The diet sustainability study was conducted among 29,210 participants of the NutriNet-Sante study and was estimated using databases developed within the BioNutriNet project. Four dimensions (nutrition, environment, economy and toxicology) of diet sustainability were assessed using nutritional indicators through dietary intakes and dietary scores, and BMI; environmental indicators (greenhouse gas emissions, cumulative energy demand and land occupation); economic indicators via diet monetary costs; and estimated daily food exposures to 15 pesticides.

The results indicated that higher organic food consumption was associated with higher plant-food and lower animal-food consumption, overall nutritional quality (higher dietary scores) and lower BMI. Diet-related greenhouse gas emissions, cumulative energy demand and land occupation gradually decreased with increasing organic food consumption, whereas total diet monetary cost increased. Diet exposure to most pesticides decreased across quintiles.

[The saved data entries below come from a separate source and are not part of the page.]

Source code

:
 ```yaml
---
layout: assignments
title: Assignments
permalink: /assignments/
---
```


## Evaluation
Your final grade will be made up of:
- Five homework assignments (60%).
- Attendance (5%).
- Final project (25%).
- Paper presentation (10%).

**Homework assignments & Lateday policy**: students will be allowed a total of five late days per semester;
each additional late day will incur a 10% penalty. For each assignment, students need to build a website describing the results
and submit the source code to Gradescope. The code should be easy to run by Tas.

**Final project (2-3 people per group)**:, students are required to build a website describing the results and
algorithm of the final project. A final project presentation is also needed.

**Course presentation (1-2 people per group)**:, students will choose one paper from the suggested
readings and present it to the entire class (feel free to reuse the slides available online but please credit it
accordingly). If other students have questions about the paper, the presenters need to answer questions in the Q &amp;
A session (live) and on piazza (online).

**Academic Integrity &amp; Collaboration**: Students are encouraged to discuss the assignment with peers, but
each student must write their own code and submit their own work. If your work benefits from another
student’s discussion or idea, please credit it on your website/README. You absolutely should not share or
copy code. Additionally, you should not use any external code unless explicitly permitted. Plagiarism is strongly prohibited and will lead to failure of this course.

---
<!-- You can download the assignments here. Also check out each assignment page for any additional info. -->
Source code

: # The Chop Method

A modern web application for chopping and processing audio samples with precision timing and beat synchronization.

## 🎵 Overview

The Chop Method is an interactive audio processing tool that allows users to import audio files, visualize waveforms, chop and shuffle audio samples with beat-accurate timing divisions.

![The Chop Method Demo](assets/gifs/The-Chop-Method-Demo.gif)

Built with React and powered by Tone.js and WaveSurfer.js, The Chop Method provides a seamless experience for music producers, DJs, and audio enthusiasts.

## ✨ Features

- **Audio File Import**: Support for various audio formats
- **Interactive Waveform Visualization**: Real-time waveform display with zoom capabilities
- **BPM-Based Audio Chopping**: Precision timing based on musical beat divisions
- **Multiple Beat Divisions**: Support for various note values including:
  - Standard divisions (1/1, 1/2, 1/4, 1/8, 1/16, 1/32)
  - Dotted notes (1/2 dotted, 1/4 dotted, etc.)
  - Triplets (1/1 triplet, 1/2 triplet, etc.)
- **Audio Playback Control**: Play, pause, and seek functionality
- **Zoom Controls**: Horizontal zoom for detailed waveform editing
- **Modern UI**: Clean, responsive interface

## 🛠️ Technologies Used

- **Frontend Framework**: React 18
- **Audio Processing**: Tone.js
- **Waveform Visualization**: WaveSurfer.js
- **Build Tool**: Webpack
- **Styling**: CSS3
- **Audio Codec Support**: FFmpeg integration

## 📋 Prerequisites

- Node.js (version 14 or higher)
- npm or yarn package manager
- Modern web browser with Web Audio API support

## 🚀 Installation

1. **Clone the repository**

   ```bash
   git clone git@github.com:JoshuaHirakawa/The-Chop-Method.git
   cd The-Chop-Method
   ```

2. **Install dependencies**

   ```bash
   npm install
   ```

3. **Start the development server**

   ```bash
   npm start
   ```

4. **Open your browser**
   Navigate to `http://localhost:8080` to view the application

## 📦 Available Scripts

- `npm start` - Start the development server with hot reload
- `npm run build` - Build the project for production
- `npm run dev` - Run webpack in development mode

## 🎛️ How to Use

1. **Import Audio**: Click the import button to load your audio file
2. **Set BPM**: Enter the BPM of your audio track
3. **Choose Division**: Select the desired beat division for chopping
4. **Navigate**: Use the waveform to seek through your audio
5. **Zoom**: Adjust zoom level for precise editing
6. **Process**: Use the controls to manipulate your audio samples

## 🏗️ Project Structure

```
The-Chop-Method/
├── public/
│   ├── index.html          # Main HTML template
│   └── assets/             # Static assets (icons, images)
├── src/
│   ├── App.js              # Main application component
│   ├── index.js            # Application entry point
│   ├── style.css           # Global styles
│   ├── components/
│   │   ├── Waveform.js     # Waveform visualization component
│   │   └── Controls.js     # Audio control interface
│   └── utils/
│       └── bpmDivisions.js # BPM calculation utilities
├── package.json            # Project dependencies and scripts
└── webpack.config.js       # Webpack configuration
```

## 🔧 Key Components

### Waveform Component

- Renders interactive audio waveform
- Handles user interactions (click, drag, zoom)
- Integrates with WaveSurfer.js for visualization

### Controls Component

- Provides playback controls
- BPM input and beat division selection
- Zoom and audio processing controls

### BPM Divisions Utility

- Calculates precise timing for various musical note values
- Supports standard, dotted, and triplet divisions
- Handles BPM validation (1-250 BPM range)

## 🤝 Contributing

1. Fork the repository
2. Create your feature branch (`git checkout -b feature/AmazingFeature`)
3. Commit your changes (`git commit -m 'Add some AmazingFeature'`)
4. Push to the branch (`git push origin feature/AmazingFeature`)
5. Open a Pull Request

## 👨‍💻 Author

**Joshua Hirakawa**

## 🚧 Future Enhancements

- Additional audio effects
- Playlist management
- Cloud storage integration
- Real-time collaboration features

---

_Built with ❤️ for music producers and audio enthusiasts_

The conclusions were that diets of high organic food consumers were generally characterized by strong nutritional and environmental benefits. The latter were mostly driven by the low consumption of animal-based foods, whereas the production system was responsible for the higher diet monetary costs and the overall reduced dietary pesticide exposure.

There seems to be no surprises here. What would have been really interesting if in the same study of more than 29,000 people, they would have tried to link health outcomes, such as blood pressure, heart disease, cancers and other diseases to finally have significant data to share if organics do have an impact on our health.